* _PROBLEM STATEMENT_: Please retype every entry, keeping each one exactly as written.

- - - -

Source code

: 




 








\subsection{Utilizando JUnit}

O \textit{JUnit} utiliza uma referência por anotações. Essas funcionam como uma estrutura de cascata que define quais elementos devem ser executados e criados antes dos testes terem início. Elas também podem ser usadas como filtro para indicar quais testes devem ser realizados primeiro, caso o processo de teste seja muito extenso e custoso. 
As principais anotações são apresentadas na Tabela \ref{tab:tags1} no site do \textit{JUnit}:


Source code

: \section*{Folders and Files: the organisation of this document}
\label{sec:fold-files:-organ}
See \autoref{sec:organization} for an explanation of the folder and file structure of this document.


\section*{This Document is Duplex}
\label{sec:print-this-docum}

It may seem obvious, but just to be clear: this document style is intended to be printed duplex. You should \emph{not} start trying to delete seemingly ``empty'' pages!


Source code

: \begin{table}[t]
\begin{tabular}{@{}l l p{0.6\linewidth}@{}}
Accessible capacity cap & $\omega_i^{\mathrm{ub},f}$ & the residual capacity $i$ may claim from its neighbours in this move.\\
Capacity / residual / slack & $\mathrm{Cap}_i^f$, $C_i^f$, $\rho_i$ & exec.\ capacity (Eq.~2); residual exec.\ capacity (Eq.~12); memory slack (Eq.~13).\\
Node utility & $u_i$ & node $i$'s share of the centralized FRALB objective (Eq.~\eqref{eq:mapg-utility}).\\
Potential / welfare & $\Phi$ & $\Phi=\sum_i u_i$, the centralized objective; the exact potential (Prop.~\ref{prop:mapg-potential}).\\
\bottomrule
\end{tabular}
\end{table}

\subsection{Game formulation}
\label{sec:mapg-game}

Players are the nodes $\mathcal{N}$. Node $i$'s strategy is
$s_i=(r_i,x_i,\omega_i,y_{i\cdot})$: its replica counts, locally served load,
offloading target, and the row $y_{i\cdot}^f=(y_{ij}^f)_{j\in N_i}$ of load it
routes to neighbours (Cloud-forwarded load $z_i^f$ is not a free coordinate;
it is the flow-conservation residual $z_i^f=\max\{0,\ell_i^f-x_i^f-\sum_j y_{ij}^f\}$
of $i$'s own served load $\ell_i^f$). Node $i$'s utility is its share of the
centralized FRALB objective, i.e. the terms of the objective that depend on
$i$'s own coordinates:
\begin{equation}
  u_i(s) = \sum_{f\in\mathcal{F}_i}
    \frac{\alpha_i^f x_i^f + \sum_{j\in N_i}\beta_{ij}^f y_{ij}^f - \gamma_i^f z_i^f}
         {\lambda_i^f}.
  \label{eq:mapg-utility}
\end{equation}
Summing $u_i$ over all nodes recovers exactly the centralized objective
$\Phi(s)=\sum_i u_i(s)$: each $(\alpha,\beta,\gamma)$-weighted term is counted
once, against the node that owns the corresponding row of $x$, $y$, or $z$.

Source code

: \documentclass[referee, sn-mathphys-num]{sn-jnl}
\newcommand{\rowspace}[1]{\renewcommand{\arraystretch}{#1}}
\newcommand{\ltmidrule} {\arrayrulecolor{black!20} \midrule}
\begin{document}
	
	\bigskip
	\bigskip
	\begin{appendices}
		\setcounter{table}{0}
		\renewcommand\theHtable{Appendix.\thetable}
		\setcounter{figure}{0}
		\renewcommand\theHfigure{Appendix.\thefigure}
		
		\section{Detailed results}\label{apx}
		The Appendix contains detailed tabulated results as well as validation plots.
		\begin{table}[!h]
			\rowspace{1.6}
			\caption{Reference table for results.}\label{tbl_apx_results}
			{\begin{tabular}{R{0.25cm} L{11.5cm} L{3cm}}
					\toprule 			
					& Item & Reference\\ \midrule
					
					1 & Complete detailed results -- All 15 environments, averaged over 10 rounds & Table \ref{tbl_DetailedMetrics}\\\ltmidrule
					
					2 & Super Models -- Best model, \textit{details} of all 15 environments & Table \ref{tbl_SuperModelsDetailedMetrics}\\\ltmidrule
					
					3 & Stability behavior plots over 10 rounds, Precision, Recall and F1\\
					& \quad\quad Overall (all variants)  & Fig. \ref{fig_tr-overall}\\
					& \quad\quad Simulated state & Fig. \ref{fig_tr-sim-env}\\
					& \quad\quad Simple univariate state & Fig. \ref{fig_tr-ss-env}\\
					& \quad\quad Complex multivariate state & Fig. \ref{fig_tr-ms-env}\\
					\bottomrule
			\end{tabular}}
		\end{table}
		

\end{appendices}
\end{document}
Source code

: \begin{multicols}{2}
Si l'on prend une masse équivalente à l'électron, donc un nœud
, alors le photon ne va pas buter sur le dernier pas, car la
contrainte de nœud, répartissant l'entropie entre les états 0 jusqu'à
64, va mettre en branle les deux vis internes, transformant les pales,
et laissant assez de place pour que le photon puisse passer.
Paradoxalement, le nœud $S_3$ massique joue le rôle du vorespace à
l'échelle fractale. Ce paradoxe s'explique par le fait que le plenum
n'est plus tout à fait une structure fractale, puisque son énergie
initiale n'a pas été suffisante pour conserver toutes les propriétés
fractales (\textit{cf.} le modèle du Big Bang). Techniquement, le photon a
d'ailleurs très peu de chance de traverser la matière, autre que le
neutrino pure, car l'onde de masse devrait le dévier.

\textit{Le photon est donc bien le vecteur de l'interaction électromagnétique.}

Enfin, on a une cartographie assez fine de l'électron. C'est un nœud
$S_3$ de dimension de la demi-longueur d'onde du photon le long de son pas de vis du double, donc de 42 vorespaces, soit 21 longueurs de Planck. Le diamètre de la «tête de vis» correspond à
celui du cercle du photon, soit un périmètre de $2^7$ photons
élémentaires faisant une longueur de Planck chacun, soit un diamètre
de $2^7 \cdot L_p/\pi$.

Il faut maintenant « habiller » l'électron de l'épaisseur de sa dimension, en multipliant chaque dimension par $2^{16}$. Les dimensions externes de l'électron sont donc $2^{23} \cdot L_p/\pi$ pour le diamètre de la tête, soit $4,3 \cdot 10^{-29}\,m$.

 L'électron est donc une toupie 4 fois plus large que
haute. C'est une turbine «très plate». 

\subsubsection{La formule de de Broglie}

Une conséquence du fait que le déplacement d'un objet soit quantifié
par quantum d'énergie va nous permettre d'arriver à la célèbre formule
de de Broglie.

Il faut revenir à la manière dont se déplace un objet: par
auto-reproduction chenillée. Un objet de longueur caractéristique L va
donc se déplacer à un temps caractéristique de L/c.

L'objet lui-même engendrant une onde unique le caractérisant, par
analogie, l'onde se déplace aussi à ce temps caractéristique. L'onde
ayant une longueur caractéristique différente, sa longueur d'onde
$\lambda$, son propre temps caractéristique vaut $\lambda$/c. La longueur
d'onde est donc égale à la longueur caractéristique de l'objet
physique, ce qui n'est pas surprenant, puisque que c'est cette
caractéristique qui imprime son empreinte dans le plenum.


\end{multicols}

- - - -

* _OUTPUT BELOW_:
Source code

: 




 








\subsection{Utilizando JUnit}

O \textit{JUnit} utiliza uma referência por anotações. Essas funcionam como uma estrutura de cascata que define quais elementos devem ser executados e criados antes dos testes terem início. Elas também podem ser usadas como filtro para indicar quais testes devem ser realizados primeiro, caso o processo de teste seja muito extenso e custoso. 
As principais anotações são apresentadas na Tabela \ref{tab:tags1} no site do \textit{JUnit}:


Source code

: \section*{Folders and Files: the organisation of this document}
\label{sec:fold-files:-organ}
See \autoref{sec:organization} for an explanation of the folder and file structure of this document.


\section*{This Document is Duplex}
\label{sec:print-this-docum}

It may seem obvious, but just to be clear: this document style is intended to be printed duplex. You should \emph{not} start trying to delete seemingly ``empty'' pages!


Source code

: \begin{table}[t]
\begin{tabular}{@{}l l p{0.6\linewidth}@{}}
Accessible capacity cap & $\omega_i^{\mathrm{ub},f}$ & the residual capacity $i$ may claim from its neighbours in this move.\\
Capacity / residual / slack & $\mathrm{Cap}_i^f$, $C_i^f$, $\rho_i$ & exec.\ capacity (Eq.~2); residual exec.\ capacity (Eq.~12); memory slack (Eq.~13).\\
Node utility & $u_i$ & node $i$'s share of the centralized FRALB objective (Eq.~\eqref{eq:mapg-utility}).\\
Potential / welfare & $\Phi$ & $\Phi=\sum_i u_i$, the centralized objective; the exact potential (Prop.~\ref{prop:mapg-potential}).\\
\bottomrule
\end{tabular}
\end{table}

\subsection{Game formulation}
\label{sec:mapg-game}

Players are the nodes $\mathcal{N}$. Node $i$'s strategy is
$s_i=(r_i,x_i,\omega_i,y_{i\cdot})$: its replica counts, locally served load,
offloading target, and the row $y_{i\cdot}^f=(y_{ij}^f)_{j\in N_i}$ of load it
routes to neighbours (Cloud-forwarded load $z_i^f$ is not a free coordinate;
it is the flow-conservation residual $z_i^f=\max\{0,\ell_i^f-x_i^f-\sum_j y_{ij}^f\}$
of $i$'s own served load $\ell_i^f$). Node $i$'s utility is its share of the
centralized FRALB objective, i.e. the terms of the objective that depend on
$i$'s own coordinates:
\begin{equation}
  u_i(s) = \sum_{f\in\mathcal{F}_i}
    \frac{\alpha_i^f x_i^f + \sum_{j\in N_i}\beta_{ij}^f y_{ij}^f - \gamma_i^f z_i^f}
         {\lambda_i^f}.
  \label{eq:mapg-utility}
\end{equation}
Summing $u_i$ over all nodes recovers exactly the centralized objective
$\Phi(s)=\sum_i u_i(s)$: each $(\alpha,\beta,\gamma)$-weighted term is counted
once, against the node that owns the corresponding row of $x$, $y$, or $z$.

Source code

: \documentclass[referee, sn-mathphys-num]{sn-jnl}
\newcommand{\rowspace}[1]{\renewcommand{\arraystretch}{#1}}
\newcommand{\ltmidrule} {\arrayrulecolor{black!20} \midrule}
\begin{document}
	
	\bigskip
	\bigskip
	\begin{appendices}
		\setcounter{table}{0}
		\renewcommand\theHtable{Appendix.\thetable}
		\setcounter{figure}{0}
		\renewcommand\theHfigure{Appendix.\thefigure}
		
		\section{Detailed results}\label{apx}
		The Appendix contains detailed tabulated results as well as validation plots.
		\begin{table}[!h]
			\rowspace{1.6}
			\caption{Reference table for results.}\label{tbl_apx_results}
			{\begin{tabular}{R{0.25cm} L{11.5cm} L{3cm}}
					\toprule 			
					& Item & Reference\\ \midrule
					
					1 & Complete detailed results -- All 15 environments, averaged over 10 rounds & Table \ref{tbl_DetailedMetrics}\\\ltmidrule
					
					2 & Super Models -- Best model, \textit{details} of all 15 environments & Table \ref{tbl_SuperModelsDetailedMetrics}\\\ltmidrule
					
					3 & Stability behavior plots over 10 rounds, Precision, Recall and F1\\
					& \quad\quad Overall (all variants)  & Fig. \ref{fig_tr-overall}\\
					& \quad\quad Simulated state & Fig. \ref{fig_tr-sim-env}\\
					& \quad\quad Simple univariate state & Fig. \ref{fig_tr-ss-env}\\
					& \quad\quad Complex multivariate state & Fig. \ref{fig_tr-ms-env}\\
					\bottomrule
			\end{tabular}}
		\end{table}
		

\end{appendices}
\end{document}
Source code

: \begin{multicols}{2}
Si l'on prend une masse équivalente à l'électron, donc un nœud
, alors le photon ne va pas buter sur le dernier pas, car la
contrainte de nœud, répartissant l'entropie entre les états 0 jusqu'à
64, va mettre en branle les deux vis internes, transformant les pales,
et laissant assez de place pour que le photon puisse passer.
Paradoxalement, le nœud $S_3$ massique joue le rôle du vorespace à
l'échelle fractale. Ce paradoxe s'explique par le fait que le plenum
n'est plus tout à fait une structure fractale, puisque son énergie
initiale n'a pas été suffisante pour conserver toutes les propriétés
fractales (\textit{cf.} le modèle du Big Bang). Techniquement, le photon a
d'ailleurs très peu de chance de traverser la matière, autre que le
neutrino pure, car l'onde de masse devrait le dévier.

\textit{Le photon est donc bien le vecteur de l'interaction électromagnétique.}

Enfin, on a une cartographie assez fine de l'électron. C'est un nœud
$S_3$ de dimension de la demi-longueur d'onde du photon le long de son pas de vis du double, donc de 42 vorespaces, soit 21 longueurs de Planck. Le diamètre de la «tête de vis» correspond à
celui du cercle du photon, soit un périmètre de $2^7$ photons
élémentaires faisant une longueur de Planck chacun, soit un diamètre
de $2^7 \cdot L_p/\pi$.

Il faut maintenant « habiller » l'électron de l'épaisseur de sa dimension, en multipliant chaque dimension par $2^{16}$. Les dimensions externes de l'électron sont donc $2^{23} \cdot L_p/\pi$ pour le diamètre de la tête, soit $4,3 \cdot 10^{-29}\,m$.

 L'électron est donc une toupie 4 fois plus large que
haute. C'est une turbine «très plate». 

\subsubsection{La formule de de Broglie}

Une conséquence du fait que le déplacement d'un objet soit quantifié
par quantum d'énergie va nous permettre d'arriver à la célèbre formule
de de Broglie.

Il faut revenir à la manière dont se déplace un objet: par
auto-reproduction chenillée. Un objet de longueur caractéristique L va
donc se déplacer à un temps caractéristique de L/c.

L'objet lui-même engendrant une onde unique le caractérisant, par
analogie, l'onde se déplace aussi à ce temps caractéristique. L'onde
ayant une longueur caractéristique différente, sa longueur d'onde
$\lambda$, son propre temps caractéristique vaut $\lambda$/c. La longueur
d'onde est donc égale à la longueur caractéristique de l'objet
physique, ce qui n'est pas surprenant, puisque que c'est cette
caractéristique qui imprime son empreinte dans le plenum.


\end{multicols}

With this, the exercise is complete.